■ **Exercise instructions**: Your job with the data below is to output exactly the lines from the one holding "Classes different files?" down to the one holding "source venv/bin/activate", both included, and no others.

■ **Records supplied**:
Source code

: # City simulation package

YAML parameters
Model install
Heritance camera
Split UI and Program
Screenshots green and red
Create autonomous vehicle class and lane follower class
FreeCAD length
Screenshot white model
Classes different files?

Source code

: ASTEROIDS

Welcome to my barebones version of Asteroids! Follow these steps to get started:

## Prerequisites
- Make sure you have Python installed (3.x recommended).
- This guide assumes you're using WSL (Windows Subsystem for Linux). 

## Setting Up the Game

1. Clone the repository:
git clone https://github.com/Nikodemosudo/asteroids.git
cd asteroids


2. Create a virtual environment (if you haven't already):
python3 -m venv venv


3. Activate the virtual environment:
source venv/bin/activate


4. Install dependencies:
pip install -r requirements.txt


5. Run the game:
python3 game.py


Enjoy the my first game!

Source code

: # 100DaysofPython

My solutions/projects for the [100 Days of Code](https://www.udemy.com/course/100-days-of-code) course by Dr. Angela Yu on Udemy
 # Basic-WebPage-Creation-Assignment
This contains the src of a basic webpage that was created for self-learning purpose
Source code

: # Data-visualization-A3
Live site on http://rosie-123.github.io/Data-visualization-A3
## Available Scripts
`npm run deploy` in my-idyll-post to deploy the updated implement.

==

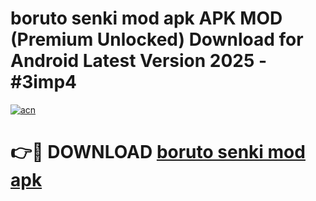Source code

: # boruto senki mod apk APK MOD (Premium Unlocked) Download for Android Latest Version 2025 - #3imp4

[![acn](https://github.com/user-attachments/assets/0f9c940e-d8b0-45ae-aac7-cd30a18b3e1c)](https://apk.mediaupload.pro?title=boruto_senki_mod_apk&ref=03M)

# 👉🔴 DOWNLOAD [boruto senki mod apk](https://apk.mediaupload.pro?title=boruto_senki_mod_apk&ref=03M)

■ **Solution to the problem**:
Classes different files?

Source code

: ASTEROIDS

Welcome to my barebones version of Asteroids! Follow these steps to get started:

## Prerequisites
- Make sure you have Python installed (3.x recommended).
- This guide assumes you're using WSL (Windows Subsystem for Linux). 

## Setting Up the Game

1. Clone the repository:
git clone https://github.com/Nikodemosudo/asteroids.git
cd asteroids


2. Create a virtual environment (if you haven't already):
python3 -m venv venv


3. Activate the virtual environment:
source venv/bin/activate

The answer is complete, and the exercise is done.